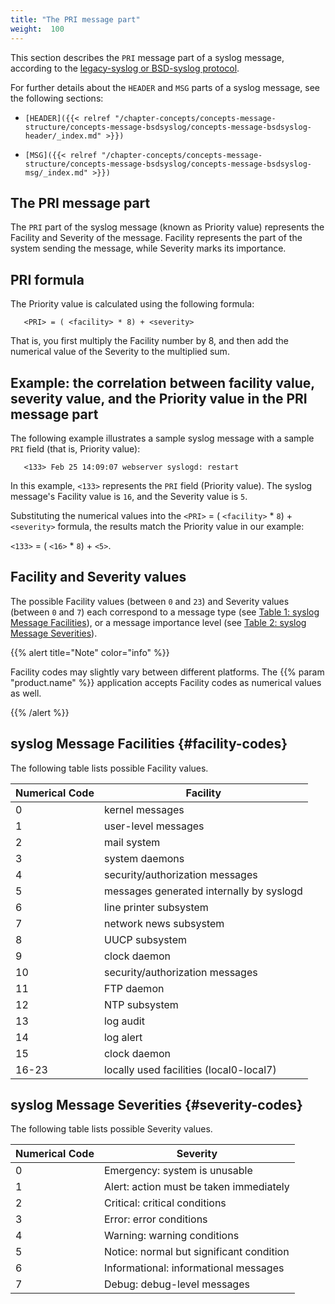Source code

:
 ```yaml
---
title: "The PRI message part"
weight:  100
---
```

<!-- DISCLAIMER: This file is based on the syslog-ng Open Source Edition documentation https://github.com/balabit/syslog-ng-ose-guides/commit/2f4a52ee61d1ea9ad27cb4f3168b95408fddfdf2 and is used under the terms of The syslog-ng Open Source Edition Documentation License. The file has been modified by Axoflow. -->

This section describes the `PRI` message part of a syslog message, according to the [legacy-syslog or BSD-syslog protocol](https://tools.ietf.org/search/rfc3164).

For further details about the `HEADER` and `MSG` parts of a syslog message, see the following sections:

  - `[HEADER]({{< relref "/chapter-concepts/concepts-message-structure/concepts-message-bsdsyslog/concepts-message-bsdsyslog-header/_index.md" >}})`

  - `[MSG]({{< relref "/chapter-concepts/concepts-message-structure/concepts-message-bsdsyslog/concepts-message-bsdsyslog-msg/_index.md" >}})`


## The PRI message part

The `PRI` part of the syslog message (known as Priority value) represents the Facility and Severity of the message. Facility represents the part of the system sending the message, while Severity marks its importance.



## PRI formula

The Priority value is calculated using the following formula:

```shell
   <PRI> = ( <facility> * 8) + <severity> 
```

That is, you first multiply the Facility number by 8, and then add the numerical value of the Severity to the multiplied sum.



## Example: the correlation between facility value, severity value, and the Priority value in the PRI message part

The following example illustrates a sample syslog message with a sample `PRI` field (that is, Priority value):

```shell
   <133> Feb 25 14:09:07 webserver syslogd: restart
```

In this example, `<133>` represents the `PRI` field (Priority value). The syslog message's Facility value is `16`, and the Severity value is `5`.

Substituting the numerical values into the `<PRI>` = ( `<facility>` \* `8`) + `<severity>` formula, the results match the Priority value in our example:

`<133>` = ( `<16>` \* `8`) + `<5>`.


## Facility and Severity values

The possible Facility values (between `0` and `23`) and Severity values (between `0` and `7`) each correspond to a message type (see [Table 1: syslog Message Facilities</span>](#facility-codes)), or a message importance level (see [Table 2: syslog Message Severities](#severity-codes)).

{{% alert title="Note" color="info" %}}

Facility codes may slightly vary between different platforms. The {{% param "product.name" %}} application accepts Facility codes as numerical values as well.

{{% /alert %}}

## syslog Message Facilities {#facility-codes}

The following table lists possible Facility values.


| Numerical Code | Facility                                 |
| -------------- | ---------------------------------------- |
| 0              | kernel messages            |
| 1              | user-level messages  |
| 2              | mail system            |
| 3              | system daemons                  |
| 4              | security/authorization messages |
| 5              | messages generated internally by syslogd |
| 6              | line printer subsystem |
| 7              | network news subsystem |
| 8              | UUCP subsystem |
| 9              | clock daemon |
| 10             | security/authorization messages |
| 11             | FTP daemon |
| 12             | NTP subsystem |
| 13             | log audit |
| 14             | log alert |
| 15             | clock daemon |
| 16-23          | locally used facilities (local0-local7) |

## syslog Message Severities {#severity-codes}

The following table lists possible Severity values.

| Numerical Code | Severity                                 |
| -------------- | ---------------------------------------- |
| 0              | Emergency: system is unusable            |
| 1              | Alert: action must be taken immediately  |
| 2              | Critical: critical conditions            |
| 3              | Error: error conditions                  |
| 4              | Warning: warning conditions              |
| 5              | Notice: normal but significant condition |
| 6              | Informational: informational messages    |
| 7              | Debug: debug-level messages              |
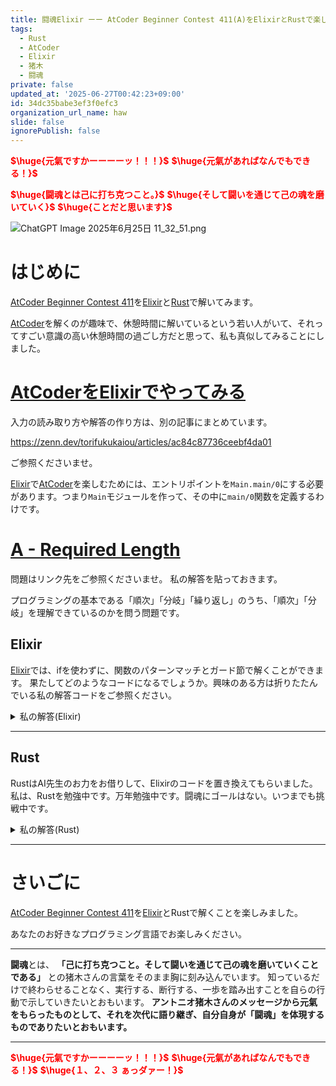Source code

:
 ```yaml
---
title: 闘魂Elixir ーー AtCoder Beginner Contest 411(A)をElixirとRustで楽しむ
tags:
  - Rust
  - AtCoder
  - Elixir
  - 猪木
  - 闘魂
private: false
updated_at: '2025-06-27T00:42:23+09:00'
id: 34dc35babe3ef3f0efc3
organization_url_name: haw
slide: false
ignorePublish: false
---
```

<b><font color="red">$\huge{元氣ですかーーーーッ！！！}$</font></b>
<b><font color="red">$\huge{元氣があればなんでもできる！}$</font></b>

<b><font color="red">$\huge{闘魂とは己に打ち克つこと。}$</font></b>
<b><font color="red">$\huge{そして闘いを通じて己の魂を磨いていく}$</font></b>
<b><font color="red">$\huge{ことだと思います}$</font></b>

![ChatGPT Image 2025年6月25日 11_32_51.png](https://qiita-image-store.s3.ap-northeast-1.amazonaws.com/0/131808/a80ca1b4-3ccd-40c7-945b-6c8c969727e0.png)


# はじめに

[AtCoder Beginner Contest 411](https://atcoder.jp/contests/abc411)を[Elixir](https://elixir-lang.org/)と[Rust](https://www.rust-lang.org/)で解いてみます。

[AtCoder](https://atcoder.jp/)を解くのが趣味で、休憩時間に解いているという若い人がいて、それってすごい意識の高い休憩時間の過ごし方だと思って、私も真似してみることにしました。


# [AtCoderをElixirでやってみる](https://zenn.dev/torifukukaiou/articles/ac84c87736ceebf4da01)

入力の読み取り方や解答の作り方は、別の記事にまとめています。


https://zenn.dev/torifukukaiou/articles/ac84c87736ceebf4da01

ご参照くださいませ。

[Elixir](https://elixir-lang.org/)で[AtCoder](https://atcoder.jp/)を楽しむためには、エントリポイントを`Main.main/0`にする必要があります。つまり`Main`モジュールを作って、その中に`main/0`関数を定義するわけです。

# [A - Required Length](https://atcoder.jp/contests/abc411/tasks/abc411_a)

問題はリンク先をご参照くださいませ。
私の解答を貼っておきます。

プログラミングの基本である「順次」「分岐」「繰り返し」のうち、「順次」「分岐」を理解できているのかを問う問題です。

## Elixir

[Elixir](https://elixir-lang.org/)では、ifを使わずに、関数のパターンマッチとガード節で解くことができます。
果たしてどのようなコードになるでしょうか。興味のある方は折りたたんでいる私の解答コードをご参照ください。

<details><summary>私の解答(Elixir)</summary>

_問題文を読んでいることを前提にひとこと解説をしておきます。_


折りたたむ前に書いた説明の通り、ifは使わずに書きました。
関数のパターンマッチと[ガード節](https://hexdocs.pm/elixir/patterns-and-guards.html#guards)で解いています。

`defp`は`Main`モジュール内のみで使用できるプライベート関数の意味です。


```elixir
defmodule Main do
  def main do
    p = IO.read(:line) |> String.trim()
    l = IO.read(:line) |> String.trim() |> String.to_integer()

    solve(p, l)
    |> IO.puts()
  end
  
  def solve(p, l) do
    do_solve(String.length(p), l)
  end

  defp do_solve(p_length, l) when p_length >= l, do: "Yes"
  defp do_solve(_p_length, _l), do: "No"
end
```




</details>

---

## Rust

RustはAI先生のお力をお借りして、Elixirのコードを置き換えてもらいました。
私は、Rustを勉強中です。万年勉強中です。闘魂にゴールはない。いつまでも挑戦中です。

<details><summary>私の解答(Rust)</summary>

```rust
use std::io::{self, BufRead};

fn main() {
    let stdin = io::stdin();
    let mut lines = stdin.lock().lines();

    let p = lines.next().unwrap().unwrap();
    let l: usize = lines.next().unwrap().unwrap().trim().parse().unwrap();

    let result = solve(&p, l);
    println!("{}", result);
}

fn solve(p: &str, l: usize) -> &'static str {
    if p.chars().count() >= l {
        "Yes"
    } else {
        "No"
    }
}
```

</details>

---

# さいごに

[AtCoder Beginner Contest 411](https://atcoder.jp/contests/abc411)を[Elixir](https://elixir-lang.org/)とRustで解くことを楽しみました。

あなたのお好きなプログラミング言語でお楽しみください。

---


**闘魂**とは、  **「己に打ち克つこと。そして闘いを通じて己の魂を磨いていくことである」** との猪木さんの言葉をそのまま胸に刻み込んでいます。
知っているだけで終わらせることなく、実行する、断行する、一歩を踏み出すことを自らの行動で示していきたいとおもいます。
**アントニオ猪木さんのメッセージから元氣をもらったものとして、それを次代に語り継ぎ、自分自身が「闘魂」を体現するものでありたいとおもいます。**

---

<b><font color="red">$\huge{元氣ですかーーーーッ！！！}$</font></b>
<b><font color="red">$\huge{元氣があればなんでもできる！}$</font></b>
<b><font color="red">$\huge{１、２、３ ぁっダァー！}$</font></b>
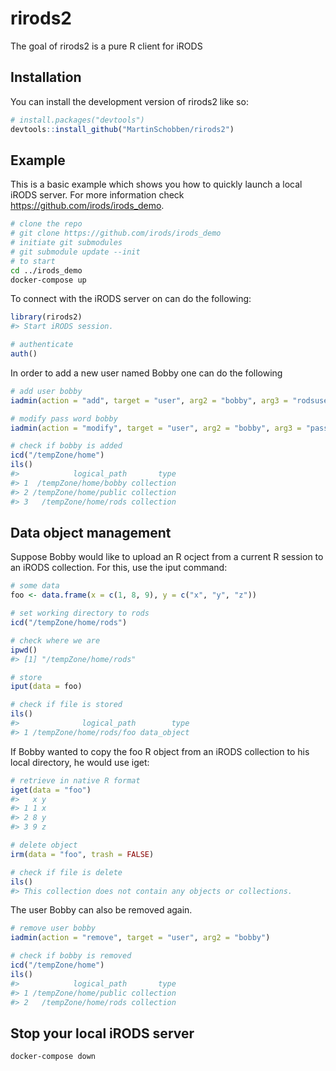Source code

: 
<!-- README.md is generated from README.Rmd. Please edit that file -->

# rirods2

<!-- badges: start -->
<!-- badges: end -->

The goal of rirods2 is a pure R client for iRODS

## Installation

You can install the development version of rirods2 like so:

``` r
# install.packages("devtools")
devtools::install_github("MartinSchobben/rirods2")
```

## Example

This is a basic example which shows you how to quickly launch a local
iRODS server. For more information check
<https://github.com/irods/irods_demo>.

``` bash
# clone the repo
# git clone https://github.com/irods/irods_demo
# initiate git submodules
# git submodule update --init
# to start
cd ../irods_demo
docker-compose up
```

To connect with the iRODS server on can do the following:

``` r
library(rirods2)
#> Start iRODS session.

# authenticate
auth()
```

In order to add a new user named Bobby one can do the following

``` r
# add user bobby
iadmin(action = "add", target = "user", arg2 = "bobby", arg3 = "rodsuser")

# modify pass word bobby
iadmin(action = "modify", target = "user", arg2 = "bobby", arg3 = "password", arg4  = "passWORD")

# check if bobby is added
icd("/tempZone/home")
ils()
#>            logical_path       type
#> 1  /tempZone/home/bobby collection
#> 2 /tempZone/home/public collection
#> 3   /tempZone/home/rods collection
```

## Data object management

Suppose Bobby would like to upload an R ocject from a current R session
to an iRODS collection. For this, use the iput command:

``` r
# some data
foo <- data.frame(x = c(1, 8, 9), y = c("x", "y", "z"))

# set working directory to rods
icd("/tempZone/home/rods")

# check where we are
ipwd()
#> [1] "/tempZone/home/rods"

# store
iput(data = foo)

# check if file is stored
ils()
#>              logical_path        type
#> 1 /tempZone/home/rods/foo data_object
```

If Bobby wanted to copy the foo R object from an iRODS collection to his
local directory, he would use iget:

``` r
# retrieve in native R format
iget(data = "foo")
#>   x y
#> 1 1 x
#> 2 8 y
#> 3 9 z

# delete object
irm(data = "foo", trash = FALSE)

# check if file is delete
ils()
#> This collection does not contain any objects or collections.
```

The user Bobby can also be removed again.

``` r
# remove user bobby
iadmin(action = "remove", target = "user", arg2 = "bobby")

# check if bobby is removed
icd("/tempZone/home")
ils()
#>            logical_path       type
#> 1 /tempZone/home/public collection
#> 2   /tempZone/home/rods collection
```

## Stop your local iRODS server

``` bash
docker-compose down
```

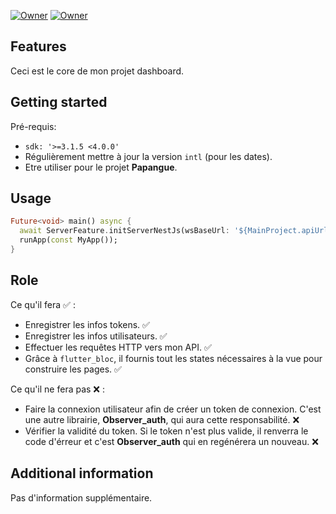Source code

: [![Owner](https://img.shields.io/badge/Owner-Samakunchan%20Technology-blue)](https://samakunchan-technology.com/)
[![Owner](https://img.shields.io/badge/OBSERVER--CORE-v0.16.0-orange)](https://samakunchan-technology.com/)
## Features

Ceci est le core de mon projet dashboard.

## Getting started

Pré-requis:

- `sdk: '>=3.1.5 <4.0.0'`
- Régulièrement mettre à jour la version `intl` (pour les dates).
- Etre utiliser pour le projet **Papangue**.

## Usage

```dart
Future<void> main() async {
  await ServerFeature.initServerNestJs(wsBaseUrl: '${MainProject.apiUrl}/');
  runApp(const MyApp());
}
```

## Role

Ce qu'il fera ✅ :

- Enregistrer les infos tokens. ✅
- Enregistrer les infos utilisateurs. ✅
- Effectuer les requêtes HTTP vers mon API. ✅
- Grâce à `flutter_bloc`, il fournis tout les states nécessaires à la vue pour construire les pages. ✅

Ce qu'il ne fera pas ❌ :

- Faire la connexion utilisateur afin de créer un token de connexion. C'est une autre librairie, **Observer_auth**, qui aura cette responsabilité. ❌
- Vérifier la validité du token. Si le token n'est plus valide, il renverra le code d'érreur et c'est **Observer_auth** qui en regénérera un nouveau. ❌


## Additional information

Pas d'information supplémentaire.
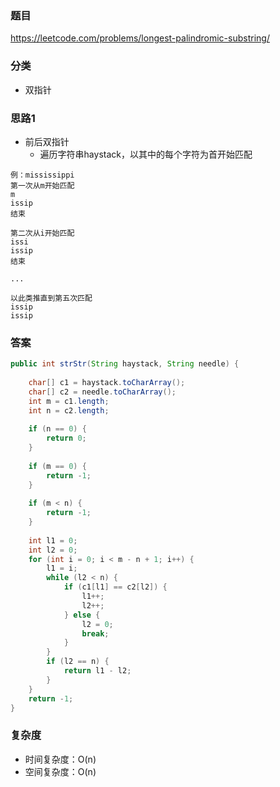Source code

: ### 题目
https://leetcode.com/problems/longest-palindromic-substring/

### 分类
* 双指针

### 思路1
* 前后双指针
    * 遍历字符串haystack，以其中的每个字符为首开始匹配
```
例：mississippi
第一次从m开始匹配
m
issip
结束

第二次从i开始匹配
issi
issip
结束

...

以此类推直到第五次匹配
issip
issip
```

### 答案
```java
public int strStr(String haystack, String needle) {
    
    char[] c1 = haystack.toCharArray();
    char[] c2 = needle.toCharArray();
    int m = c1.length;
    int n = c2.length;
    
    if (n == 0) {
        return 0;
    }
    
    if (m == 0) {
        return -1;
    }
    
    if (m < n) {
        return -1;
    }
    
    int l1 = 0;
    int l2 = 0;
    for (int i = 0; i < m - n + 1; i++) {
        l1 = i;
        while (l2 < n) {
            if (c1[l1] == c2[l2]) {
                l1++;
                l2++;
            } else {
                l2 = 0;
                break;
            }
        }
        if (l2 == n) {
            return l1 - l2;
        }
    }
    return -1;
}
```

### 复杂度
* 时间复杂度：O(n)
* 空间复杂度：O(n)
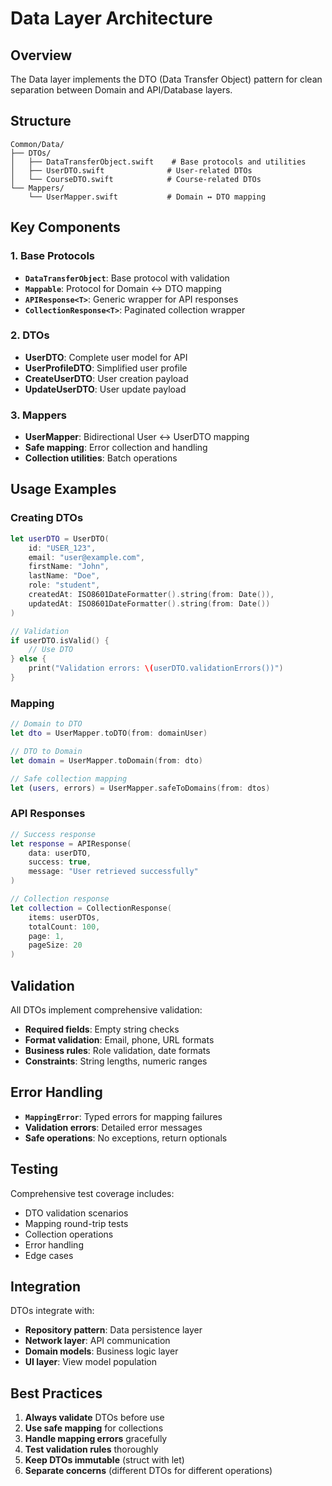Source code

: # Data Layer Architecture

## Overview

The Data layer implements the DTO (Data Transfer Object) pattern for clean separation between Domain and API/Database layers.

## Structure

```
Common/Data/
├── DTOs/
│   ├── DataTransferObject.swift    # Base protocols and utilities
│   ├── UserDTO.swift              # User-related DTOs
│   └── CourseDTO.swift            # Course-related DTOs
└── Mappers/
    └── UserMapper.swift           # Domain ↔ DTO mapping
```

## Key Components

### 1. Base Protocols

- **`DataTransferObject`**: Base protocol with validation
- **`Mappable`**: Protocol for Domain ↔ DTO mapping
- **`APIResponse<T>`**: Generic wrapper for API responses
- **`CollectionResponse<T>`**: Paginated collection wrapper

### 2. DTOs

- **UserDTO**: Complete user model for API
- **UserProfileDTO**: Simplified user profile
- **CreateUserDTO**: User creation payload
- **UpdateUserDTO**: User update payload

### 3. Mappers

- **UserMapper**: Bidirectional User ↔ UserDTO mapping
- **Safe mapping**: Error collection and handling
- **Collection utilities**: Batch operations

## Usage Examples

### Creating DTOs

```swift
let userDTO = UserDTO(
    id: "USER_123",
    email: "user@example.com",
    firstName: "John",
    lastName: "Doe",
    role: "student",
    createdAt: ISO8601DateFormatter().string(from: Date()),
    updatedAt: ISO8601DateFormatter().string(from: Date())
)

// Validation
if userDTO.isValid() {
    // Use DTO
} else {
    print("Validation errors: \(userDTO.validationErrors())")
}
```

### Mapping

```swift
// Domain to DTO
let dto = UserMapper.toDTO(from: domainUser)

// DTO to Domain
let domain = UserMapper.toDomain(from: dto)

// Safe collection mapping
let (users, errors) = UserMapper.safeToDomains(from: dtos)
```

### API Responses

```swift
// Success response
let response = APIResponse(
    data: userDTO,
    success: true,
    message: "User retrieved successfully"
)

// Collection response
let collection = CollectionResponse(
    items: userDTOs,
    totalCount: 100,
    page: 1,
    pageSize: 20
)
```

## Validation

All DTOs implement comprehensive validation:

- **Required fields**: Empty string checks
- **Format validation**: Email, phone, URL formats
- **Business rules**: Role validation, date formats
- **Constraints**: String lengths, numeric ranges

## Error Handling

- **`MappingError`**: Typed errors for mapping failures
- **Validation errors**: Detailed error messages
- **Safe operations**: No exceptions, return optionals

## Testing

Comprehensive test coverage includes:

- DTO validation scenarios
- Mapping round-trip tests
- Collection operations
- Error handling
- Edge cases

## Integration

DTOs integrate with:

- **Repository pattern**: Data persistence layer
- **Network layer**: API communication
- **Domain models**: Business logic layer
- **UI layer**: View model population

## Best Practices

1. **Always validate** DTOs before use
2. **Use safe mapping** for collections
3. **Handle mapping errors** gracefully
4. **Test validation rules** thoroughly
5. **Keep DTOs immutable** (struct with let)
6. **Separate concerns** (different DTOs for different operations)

****************

[Problem statement] Your answer should hold only the lines from the one with "- Mapping round-trip tests" through the end of the listing above, both ends included, written out exactly.

[Written solution]
- Mapping round-trip tests
- Collection operations
- Error handling
- Edge cases

## Integration

DTOs integrate with:

- **Repository pattern**: Data persistence layer
- **Network layer**: API communication
- **Domain models**: Business logic layer
- **UI layer**: View model population

## Best Practices

1. **Always validate** DTOs before use
2. **Use safe mapping** for collections
3. **Handle mapping errors** gracefully
4. **Test validation rules** thoroughly
5. **Keep DTOs immutable** (struct with let)
6. **Separate concerns** (different DTOs for different operations)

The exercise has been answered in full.